### Plain-text document sources
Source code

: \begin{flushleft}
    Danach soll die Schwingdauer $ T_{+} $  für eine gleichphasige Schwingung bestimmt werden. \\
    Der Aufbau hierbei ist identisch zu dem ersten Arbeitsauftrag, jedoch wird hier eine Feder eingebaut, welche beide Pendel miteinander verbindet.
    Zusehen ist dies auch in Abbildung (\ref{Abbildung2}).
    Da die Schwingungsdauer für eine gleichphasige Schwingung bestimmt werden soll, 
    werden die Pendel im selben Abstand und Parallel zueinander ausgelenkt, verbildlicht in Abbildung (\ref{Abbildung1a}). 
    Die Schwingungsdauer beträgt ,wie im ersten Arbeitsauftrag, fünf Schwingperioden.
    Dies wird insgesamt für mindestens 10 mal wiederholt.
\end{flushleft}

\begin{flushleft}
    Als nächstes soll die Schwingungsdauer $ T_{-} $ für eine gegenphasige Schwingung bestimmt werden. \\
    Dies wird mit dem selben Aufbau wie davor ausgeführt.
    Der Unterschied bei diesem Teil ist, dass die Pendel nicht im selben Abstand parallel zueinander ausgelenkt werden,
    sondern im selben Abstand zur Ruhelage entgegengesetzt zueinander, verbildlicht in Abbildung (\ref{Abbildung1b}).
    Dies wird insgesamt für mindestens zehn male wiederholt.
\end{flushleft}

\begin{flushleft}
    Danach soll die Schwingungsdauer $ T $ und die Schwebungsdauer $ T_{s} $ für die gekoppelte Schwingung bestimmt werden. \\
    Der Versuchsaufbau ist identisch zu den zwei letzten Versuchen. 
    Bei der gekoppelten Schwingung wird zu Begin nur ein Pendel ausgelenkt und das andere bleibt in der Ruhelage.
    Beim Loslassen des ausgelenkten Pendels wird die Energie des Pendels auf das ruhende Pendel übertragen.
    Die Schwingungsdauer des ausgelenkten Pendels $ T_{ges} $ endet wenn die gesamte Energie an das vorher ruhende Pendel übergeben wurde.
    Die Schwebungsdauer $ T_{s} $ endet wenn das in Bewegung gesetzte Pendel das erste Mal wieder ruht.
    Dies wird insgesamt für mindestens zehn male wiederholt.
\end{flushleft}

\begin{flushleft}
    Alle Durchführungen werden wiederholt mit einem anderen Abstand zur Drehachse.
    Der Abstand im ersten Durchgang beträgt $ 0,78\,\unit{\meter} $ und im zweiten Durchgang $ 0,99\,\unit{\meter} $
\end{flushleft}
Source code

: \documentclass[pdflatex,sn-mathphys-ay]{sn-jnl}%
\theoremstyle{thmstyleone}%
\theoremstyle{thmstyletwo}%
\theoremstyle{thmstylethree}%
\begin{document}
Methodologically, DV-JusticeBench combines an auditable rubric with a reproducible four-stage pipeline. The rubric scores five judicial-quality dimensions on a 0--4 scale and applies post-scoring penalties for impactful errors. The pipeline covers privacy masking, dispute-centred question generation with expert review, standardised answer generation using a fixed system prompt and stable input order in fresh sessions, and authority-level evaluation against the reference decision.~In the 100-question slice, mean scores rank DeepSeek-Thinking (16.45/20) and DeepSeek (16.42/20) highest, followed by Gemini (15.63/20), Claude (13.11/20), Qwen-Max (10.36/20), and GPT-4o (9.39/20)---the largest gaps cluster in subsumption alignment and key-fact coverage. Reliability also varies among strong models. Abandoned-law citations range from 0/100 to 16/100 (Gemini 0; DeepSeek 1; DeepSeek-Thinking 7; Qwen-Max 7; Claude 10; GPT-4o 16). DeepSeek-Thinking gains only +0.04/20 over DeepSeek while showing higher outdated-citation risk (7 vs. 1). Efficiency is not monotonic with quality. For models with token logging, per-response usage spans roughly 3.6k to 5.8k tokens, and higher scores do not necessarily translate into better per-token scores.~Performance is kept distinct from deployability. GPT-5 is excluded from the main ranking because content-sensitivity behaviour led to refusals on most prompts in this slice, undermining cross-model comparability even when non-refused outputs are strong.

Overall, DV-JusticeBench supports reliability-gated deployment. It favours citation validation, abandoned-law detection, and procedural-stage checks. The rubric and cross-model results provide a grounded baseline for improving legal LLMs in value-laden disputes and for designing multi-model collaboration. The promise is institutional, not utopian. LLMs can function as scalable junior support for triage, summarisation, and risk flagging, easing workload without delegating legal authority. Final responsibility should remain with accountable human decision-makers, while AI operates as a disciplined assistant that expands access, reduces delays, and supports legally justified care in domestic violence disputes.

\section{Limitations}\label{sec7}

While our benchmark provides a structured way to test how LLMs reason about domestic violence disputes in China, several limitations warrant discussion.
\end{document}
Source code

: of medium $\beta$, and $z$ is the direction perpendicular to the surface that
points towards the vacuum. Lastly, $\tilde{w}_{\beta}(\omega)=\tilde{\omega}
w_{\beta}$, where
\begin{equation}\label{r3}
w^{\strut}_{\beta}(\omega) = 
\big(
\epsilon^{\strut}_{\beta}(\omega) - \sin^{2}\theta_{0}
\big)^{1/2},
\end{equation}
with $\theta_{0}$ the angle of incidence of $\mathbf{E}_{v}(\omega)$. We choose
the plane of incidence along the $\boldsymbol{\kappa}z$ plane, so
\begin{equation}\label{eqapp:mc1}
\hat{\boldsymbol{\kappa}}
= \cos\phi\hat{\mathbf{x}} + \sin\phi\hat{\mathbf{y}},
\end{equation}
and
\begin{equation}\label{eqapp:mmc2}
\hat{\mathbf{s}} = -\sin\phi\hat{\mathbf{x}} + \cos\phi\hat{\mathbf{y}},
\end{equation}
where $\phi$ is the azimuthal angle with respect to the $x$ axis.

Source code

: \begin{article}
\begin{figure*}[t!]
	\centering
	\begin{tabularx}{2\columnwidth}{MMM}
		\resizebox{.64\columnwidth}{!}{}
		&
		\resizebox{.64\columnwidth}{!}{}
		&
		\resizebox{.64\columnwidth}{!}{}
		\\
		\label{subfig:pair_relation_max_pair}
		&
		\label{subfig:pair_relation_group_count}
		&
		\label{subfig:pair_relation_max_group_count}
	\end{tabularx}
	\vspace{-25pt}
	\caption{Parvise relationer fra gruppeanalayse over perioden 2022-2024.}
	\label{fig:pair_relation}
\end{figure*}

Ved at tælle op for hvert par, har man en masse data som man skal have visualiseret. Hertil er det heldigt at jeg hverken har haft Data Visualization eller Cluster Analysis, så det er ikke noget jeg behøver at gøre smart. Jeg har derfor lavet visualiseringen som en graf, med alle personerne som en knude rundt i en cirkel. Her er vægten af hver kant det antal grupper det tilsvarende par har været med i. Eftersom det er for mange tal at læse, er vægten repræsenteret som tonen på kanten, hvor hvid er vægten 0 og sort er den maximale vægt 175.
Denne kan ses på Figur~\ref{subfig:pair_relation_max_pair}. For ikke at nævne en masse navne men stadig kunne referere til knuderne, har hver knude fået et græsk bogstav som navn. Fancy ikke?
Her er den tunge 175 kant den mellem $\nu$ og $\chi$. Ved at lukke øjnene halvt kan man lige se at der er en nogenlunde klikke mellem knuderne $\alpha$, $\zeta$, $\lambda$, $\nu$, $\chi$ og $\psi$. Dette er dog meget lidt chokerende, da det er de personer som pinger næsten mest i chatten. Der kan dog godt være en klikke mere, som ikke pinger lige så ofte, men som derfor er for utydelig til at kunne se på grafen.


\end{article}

### Exercise brief
Your answer should be all of the records, transcribed exactly.

### Exercise result
Source code

: \begin{flushleft}
    Danach soll die Schwingdauer $ T_{+} $  für eine gleichphasige Schwingung bestimmt werden. \\
    Der Aufbau hierbei ist identisch zu dem ersten Arbeitsauftrag, jedoch wird hier eine Feder eingebaut, welche beide Pendel miteinander verbindet.
    Zusehen ist dies auch in Abbildung (\ref{Abbildung2}).
    Da die Schwingungsdauer für eine gleichphasige Schwingung bestimmt werden soll, 
    werden die Pendel im selben Abstand und Parallel zueinander ausgelenkt, verbildlicht in Abbildung (\ref{Abbildung1a}). 
    Die Schwingungsdauer beträgt ,wie im ersten Arbeitsauftrag, fünf Schwingperioden.
    Dies wird insgesamt für mindestens 10 mal wiederholt.
\end{flushleft}

\begin{flushleft}
    Als nächstes soll die Schwingungsdauer $ T_{-} $ für eine gegenphasige Schwingung bestimmt werden. \\
    Dies wird mit dem selben Aufbau wie davor ausgeführt.
    Der Unterschied bei diesem Teil ist, dass die Pendel nicht im selben Abstand parallel zueinander ausgelenkt werden,
    sondern im selben Abstand zur Ruhelage entgegengesetzt zueinander, verbildlicht in Abbildung (\ref{Abbildung1b}).
    Dies wird insgesamt für mindestens zehn male wiederholt.
\end{flushleft}

\begin{flushleft}
    Danach soll die Schwingungsdauer $ T $ und die Schwebungsdauer $ T_{s} $ für die gekoppelte Schwingung bestimmt werden. \\
    Der Versuchsaufbau ist identisch zu den zwei letzten Versuchen. 
    Bei der gekoppelten Schwingung wird zu Begin nur ein Pendel ausgelenkt und das andere bleibt in der Ruhelage.
    Beim Loslassen des ausgelenkten Pendels wird die Energie des Pendels auf das ruhende Pendel übertragen.
    Die Schwingungsdauer des ausgelenkten Pendels $ T_{ges} $ endet wenn die gesamte Energie an das vorher ruhende Pendel übergeben wurde.
    Die Schwebungsdauer $ T_{s} $ endet wenn das in Bewegung gesetzte Pendel das erste Mal wieder ruht.
    Dies wird insgesamt für mindestens zehn male wiederholt.
\end{flushleft}

\begin{flushleft}
    Alle Durchführungen werden wiederholt mit einem anderen Abstand zur Drehachse.
    Der Abstand im ersten Durchgang beträgt $ 0,78\,\unit{\meter} $ und im zweiten Durchgang $ 0,99\,\unit{\meter} $
\end{flushleft}
Source code

: \documentclass[pdflatex,sn-mathphys-ay]{sn-jnl}%
\theoremstyle{thmstyleone}%
\theoremstyle{thmstyletwo}%
\theoremstyle{thmstylethree}%
\begin{document}
Methodologically, DV-JusticeBench combines an auditable rubric with a reproducible four-stage pipeline. The rubric scores five judicial-quality dimensions on a 0--4 scale and applies post-scoring penalties for impactful errors. The pipeline covers privacy masking, dispute-centred question generation with expert review, standardised answer generation using a fixed system prompt and stable input order in fresh sessions, and authority-level evaluation against the reference decision.~In the 100-question slice, mean scores rank DeepSeek-Thinking (16.45/20) and DeepSeek (16.42/20) highest, followed by Gemini (15.63/20), Claude (13.11/20), Qwen-Max (10.36/20), and GPT-4o (9.39/20)---the largest gaps cluster in subsumption alignment and key-fact coverage. Reliability also varies among strong models. Abandoned-law citations range from 0/100 to 16/100 (Gemini 0; DeepSeek 1; DeepSeek-Thinking 7; Qwen-Max 7; Claude 10; GPT-4o 16). DeepSeek-Thinking gains only +0.04/20 over DeepSeek while showing higher outdated-citation risk (7 vs. 1). Efficiency is not monotonic with quality. For models with token logging, per-response usage spans roughly 3.6k to 5.8k tokens, and higher scores do not necessarily translate into better per-token scores.~Performance is kept distinct from deployability. GPT-5 is excluded from the main ranking because content-sensitivity behaviour led to refusals on most prompts in this slice, undermining cross-model comparability even when non-refused outputs are strong.

Overall, DV-JusticeBench supports reliability-gated deployment. It favours citation validation, abandoned-law detection, and procedural-stage checks. The rubric and cross-model results provide a grounded baseline for improving legal LLMs in value-laden disputes and for designing multi-model collaboration. The promise is institutional, not utopian. LLMs can function as scalable junior support for triage, summarisation, and risk flagging, easing workload without delegating legal authority. Final responsibility should remain with accountable human decision-makers, while AI operates as a disciplined assistant that expands access, reduces delays, and supports legally justified care in domestic violence disputes.

\section{Limitations}\label{sec7}

While our benchmark provides a structured way to test how LLMs reason about domestic violence disputes in China, several limitations warrant discussion.
\end{document}
Source code

: of medium $\beta$, and $z$ is the direction perpendicular to the surface that
points towards the vacuum. Lastly, $\tilde{w}_{\beta}(\omega)=\tilde{\omega}
w_{\beta}$, where
\begin{equation}\label{r3}
w^{\strut}_{\beta}(\omega) = 
\big(
\epsilon^{\strut}_{\beta}(\omega) - \sin^{2}\theta_{0}
\big)^{1/2},
\end{equation}
with $\theta_{0}$ the angle of incidence of $\mathbf{E}_{v}(\omega)$. We choose
the plane of incidence along the $\boldsymbol{\kappa}z$ plane, so
\begin{equation}\label{eqapp:mc1}
\hat{\boldsymbol{\kappa}}
= \cos\phi\hat{\mathbf{x}} + \sin\phi\hat{\mathbf{y}},
\end{equation}
and
\begin{equation}\label{eqapp:mmc2}
\hat{\mathbf{s}} = -\sin\phi\hat{\mathbf{x}} + \cos\phi\hat{\mathbf{y}},
\end{equation}
where $\phi$ is the azimuthal angle with respect to the $x$ axis.

Source code

: \begin{article}
\begin{figure*}[t!]
	\centering
	\begin{tabularx}{2\columnwidth}{MMM}
		\resizebox{.64\columnwidth}{!}{}
		&
		\resizebox{.64\columnwidth}{!}{}
		&
		\resizebox{.64\columnwidth}{!}{}
		\\
		\label{subfig:pair_relation_max_pair}
		&
		\label{subfig:pair_relation_group_count}
		&
		\label{subfig:pair_relation_max_group_count}
	\end{tabularx}
	\vspace{-25pt}
	\caption{Parvise relationer fra gruppeanalayse over perioden 2022-2024.}
	\label{fig:pair_relation}
\end{figure*}

Ved at tælle op for hvert par, har man en masse data som man skal have visualiseret. Hertil er det heldigt at jeg hverken har haft Data Visualization eller Cluster Analysis, så det er ikke noget jeg behøver at gøre smart. Jeg har derfor lavet visualiseringen som en graf, med alle personerne som en knude rundt i en cirkel. Her er vægten af hver kant det antal grupper det tilsvarende par har været med i. Eftersom det er for mange tal at læse, er vægten repræsenteret som tonen på kanten, hvor hvid er vægten 0 og sort er den maximale vægt 175.
Denne kan ses på Figur~\ref{subfig:pair_relation_max_pair}. For ikke at nævne en masse navne men stadig kunne referere til knuderne, har hver knude fået et græsk bogstav som navn. Fancy ikke?
Her er den tunge 175 kant den mellem $\nu$ og $\chi$. Ved at lukke øjnene halvt kan man lige se at der er en nogenlunde klikke mellem knuderne $\alpha$, $\zeta$, $\lambda$, $\nu$, $\chi$ og $\psi$. Dette er dog meget lidt chokerende, da det er de personer som pinger næsten mest i chatten. Der kan dog godt være en klikke mere, som ikke pinger lige så ofte, men som derfor er for utydelig til at kunne se på grafen.


\end{article}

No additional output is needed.